What you are asked to do>
Below are entries; count the lines containing the string "parâmetro". The answer is that number alone.

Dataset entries
################
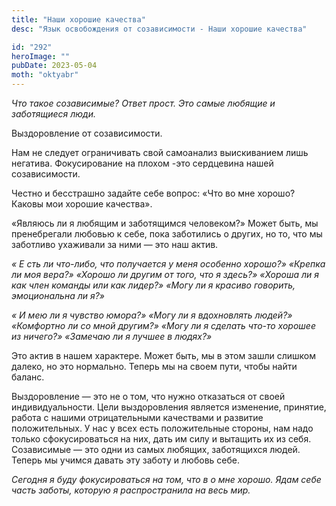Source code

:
 ```yaml
---
title: "Наши хорошие качества"
desc: "Язык освобождения от созависимости - Наши хорошие качества"

id: "292"
heroImage: ""
pubDate: 2023-05-04
moth: "oktyabr"
---
```


_Что_ _такое_ _созависимые?_ _Ответ_ _прост._ _Это_ _самые_ _любящие_ _и_
_заботящиеся_ _люди._

Выздоровление от созависимости.

Нам не следует ограничивать свой самоанализ выискиванием лишь негатива.
Фокусирование на плохом -это сердцевина нашей созависимости.

Честно и бесстрашно задайте себе вопрос: «Что во мне хорошо? Каковы мои
хорошие качества».

«Являюсь ли я любящим и заботящимся человеком?» Может быть, мы пренебрегали
любовью к себе, пока заботились о других, но то, что мы заботливо ухаживали за
ними — это наш актив.

_«_ _Е_ _сть ли что-либо, что получается у меня особенно хорошо?» «Крепка ли
моя вера?» «Хорошо ли другим от того, что я_ _здесь?» «Хороша ли я как член
команды или как лидер?» «Могу ли я красиво говорить, эмоциональна ли я?»_

_«_ _И_ _мею ли я чувство юмора?» «Могу ли я вдохновлять людей?» «Комфортно ли
со мной другим?» «Могу ли я сделать_ _что-то хорошее из ничего?» «Замечаю ли я
лучшее в людях?»_

Это актив в нашем характере. Может быть, мы в этом зашли слишком далеко, но
это нормально. Теперь мы на своем пути, чтобы найти баланс.

Выздоровление — это не о том, что нужно отказаться от своей индивидуальности.
Цели выздоровления является изменение, принятие, работа с нашими
отрицательными качествами и развитие положительных. У нас у всех есть
положительные стороны, нам надо только сфокусироваться на них, дать им силу и
вытащить их из себя. Созависимые — это одни из самых любящих, заботящихся
людей. Теперь мы учимся давать эту заботу и любовь себе.

_Сегодня_ _я_ _буду_ _фокусироваться_ _на_ _том,_ _что_ _в_ _о_ _мне_
_хорошо._ _Ядам_ _себе_ _часть_ _заботы,_ _которую_ _я_ _распространила_ _на_
_весь_ _мир._
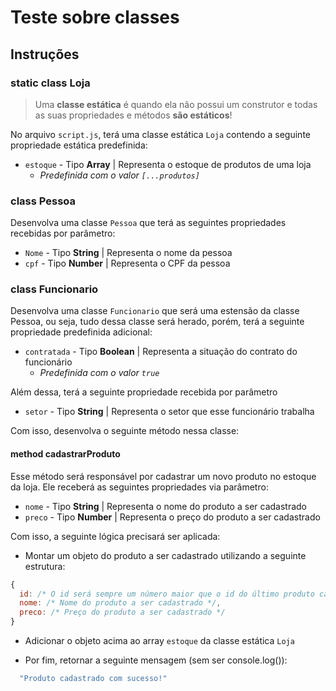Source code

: # Teste sobre classes

## Instruções

### static class Loja 

> Uma **classe estática** é quando ela não possui um construtor e todas as suas propriedades e métodos **são estáticos**!

No arquivo `script.js`, terá uma classe estática `Loja` contendo a seguinte propriedade estática predefinida:

- `estoque` - Tipo **Array** | Representa o estoque de produtos de uma loja
  - *Predefinida com o valor `[...produtos]`*

### class Pessoa 

Desenvolva uma classe `Pessoa` que terá as seguintes propriedades recebidas por parâmetro:

- `Nome` - Tipo **String** | Representa o nome da pessoa
- `cpf` - Tipo **Number** | Representa o CPF da pessoa

### class Funcionario 

Desenvolva uma classe `Funcionario` que será uma estensão da classe Pessoa, ou seja, tudo dessa classe será herado, porém, terá a seguinte propriedade predefinida adicional:

- `contratada` - Tipo **Boolean** | Representa a situação do contrato do funcionário
  - *Predefinida com o valor `true`*

Além dessa, terá a seguinte propriedade recebida por parâmetro

- `setor` - Tipo **String** | Representa o setor que esse funcionário trabalha

Com isso, desenvolva o seguinte método nessa classe:

#### method cadastrarProduto

Esse método será responsável por cadastrar um novo produto no estoque da loja. Ele receberá as seguintes propriedades via parâmetro:

- `nome` - Tipo **String** | Representa o nome do produto a ser cadastrado
- `preco` - Tipo **Number** | Representa o preço do produto a ser cadastrado

Com isso, a seguinte lógica precisará ser aplicada:

- Montar um objeto do produto a ser cadastrado utilizando a seguinte estrutura:

```javascript
{
  id: /* O id será sempre um número maior que o id do último produto cadastrado */,
  nome: /* Nome do produto a ser cadastrado */,
  preco: /* Preço do produto a ser cadastrado */
}
```

- Adicionar o objeto acima ao array `estoque` da classe estática `Loja`

- Por fim, retornar a seguinte mensagem (sem ser console.log()):

```javascript
  "Produto cadastrado com sucesso!"
```
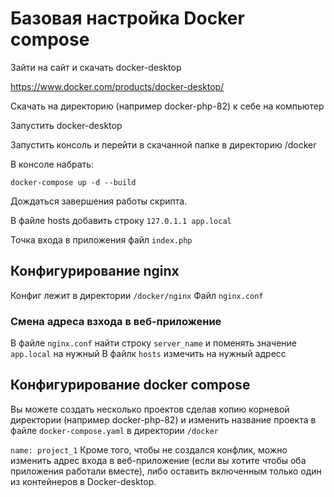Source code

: # Базовая настройка Docker compose

Зайти на сайт и скачать docker-desktop 

https://www.docker.com/products/docker-desktop/

Скачать на директорию (например docker-php-82) к себе на компьютер

Запустить docker-desktop

Запустить консоль и перейти в скачанной папке в директорию /docker

В консоле набрать:

```docker-compose up -d --build```

Дождаться завершения работы скрипта.

В файле hosts добавить строку
```127.0.1.1 app.local```

Точка входа в приложения файл ```index.php```

## Конфигурирование nginx

Конфиг лежит в директории ```/docker/nginx```
Файл ```nginx.conf```

### Смена адреса взхода в веб-приложение
В файле ```nginx.conf``` найти строку ```server_name``` и поменять значение ```app.local``` на нужный
В файлк ```hosts``` измечить на нужный адресс


## Конфигурирование docker compose

Вы можете создать несколько проектов сделав копию корневой директории (например docker-php-82)
и изменить название проекта в файле ```docker-compose.yaml``` в директории ```/docker```

```name: project_1```
Кроме того, чтобы не создался конфлик, можно изменить адрес входа в веб-приложение (если вы хотите чтобы оба приложения работали вместе), либо оставить включенным только один из контейнеров в Docker-desktop.







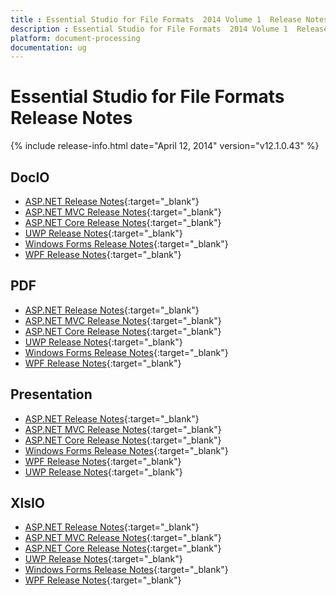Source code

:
 ```yaml
---
title : Essential Studio for File Formats  2014 Volume 1  Release Notes  
description : Essential Studio for File Formats  2014 Volume 1  Release Notes  
platform: document-processing
documentation: ug
---
```


# Essential Studio for File Formats  Release Notes  

{% include release-info.html date="April 12, 2014"  version="v12.1.0.43" %} 

## DocIO

* [ASP.NET Release Notes](/aspnet/release-notes/v12.1.0.43#docio){:target="_blank"}
* [ASP.NET MVC Release Notes](/aspnetmvc/release-notes/v12.1.0.43#docio){:target="_blank"}
* [ASP.NET Core Release Notes](/aspnet-core/release-notes/v12.1.0.43#docio){:target="_blank"}
* [UWP Release Notes](/uwp/release-notes/v12.1.0.43#docio){:target="_blank"}
* [Windows Forms Release Notes](/windowsforms/release-notes/v12.1.0.43#docio){:target="_blank"}
* [WPF Release Notes](/wpf/release-notes/v12.1.0.43#docio){:target="_blank"}


## PDF

* [ASP.NET Release Notes](/aspnet/release-notes/v12.1.0.43#pdf){:target="_blank"}
* [ASP.NET MVC Release Notes](/aspnetmvc/release-notes/v12.1.0.43#pdf){:target="_blank"}
* [ASP.NET Core Release Notes](/aspnet-core/release-notes/v12.1.0.43#pdf){:target="_blank"}
* [UWP Release Notes](/uwp/release-notes/v12.1.0.43#pdf){:target="_blank"}
* [Windows Forms Release Notes](/windowsforms/release-notes/v12.1.0.43#pdf){:target="_blank"}
* [WPF Release Notes](/wpf/release-notes/v12.1.0.43#pdf){:target="_blank"}


## Presentation

* [ASP.NET Release Notes](/aspnet/release-notes/v12.1.0.43#presentation){:target="_blank"}
* [ASP.NET MVC Release Notes](/aspnetmvc/release-notes/v12.1.0.43#presentation){:target="_blank"}
* [ASP.NET Core Release Notes](/aspnet-core/release-notes/v12.1.0.43#presentation){:target="_blank"}
* [Windows Forms Release Notes](/windowsforms/release-notes/v12.1.0.43#presentation){:target="_blank"}
* [WPF Release Notes](/wpf/release-notes/v12.1.0.43#presentation){:target="_blank"}
* [UWP Release Notes](/uwp/release-notes/v12.1.0.43#presentation){:target="_blank"}


## XlsIO

* [ASP.NET Release Notes](/aspnet/release-notes/v12.1.0.43#xlsio){:target="_blank"}
* [ASP.NET MVC Release Notes](/aspnetmvc/release-notes/v12.1.0.43#xlsio){:target="_blank"}
* [ASP.NET Core Release Notes](/aspnet-core/release-notes/v12.1.0.43#xlsio){:target="_blank"}
* [UWP Release Notes](/uwp/release-notes/v12.1.0.43#xlsio){:target="_blank"}
* [Windows Forms Release Notes](/windowsforms/release-notes/v12.1.0.43#xlsio){:target="_blank"}
* [WPF Release Notes](/wpf/release-notes/v12.1.0.43#xlsio){:target="_blank"}
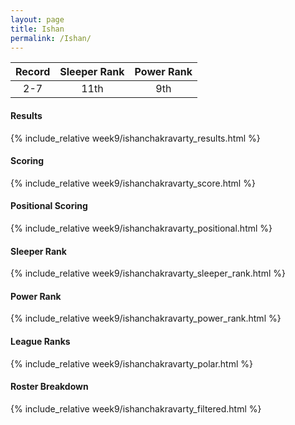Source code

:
 ```yaml
---
layout: page
title: Ishan
permalink: /Ishan/
---
```


Record | Sleeper Rank | Power Rank               
:--: | :--: | :--:
2-7 | 11th | 9th   

#### Results
{% include_relative week9/ishanchakravarty_results.html %}

#### Scoring
{% include_relative week9/ishanchakravarty_score.html %}

#### Positional Scoring
{% include_relative week9/ishanchakravarty_positional.html %}

#### Sleeper Rank
{% include_relative week9/ishanchakravarty_sleeper_rank.html %}

#### Power Rank
{% include_relative week9/ishanchakravarty_power_rank.html %}

#### League Ranks
{% include_relative week9/ishanchakravarty_polar.html %}

#### Roster Breakdown
{% include_relative week9/ishanchakravarty_filtered.html %}
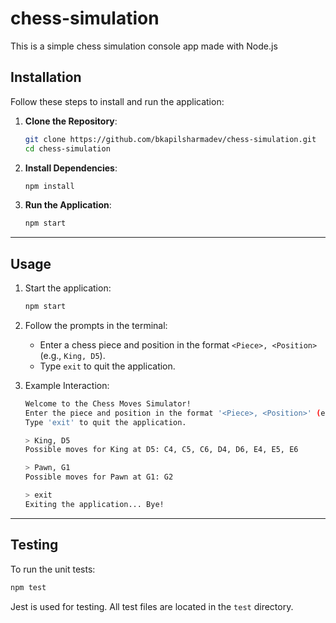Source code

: # chess-simulation
This is a simple chess simulation console app made with Node.js

## Installation

Follow these steps to install and run the application:

1.  **Clone the Repository**:
    
    ```bash
    git clone https://github.com/bkapilsharmadev/chess-simulation.git
    cd chess-simulation
    ```
2.  **Install Dependencies**:
    
    ```bash
    npm install
    ```
    
3.  **Run the Application**:
    
	 ```bash
	 npm start
	 ```
    

----------

## Usage

1.  Start the application:
    
    ```bash
    npm start
    ```
2.  Follow the prompts in the terminal:
    
    -   Enter a chess piece and position in the format `<Piece>, <Position>` (e.g., `King, D5`).
    -   Type `exit` to quit the application.
3.  Example Interaction:
    
    ```bash
	Welcome to the Chess Moves Simulator!
    Enter the piece and position in the format '<Piece>, <Position>' (e.g., 'King, D5').
    Type 'exit' to quit the application.
    
    > King, D5
    Possible moves for King at D5: C4, C5, C6, D4, D6, E4, E5, E6
    
    > Pawn, G1
    Possible moves for Pawn at G1: G2
    
    > exit
    Exiting the application... Bye!
	```
    
----------

## Testing

To run the unit tests:

```bash
npm test
```
Jest is used for testing. All test files are located in the `test` directory.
################
The answer>
3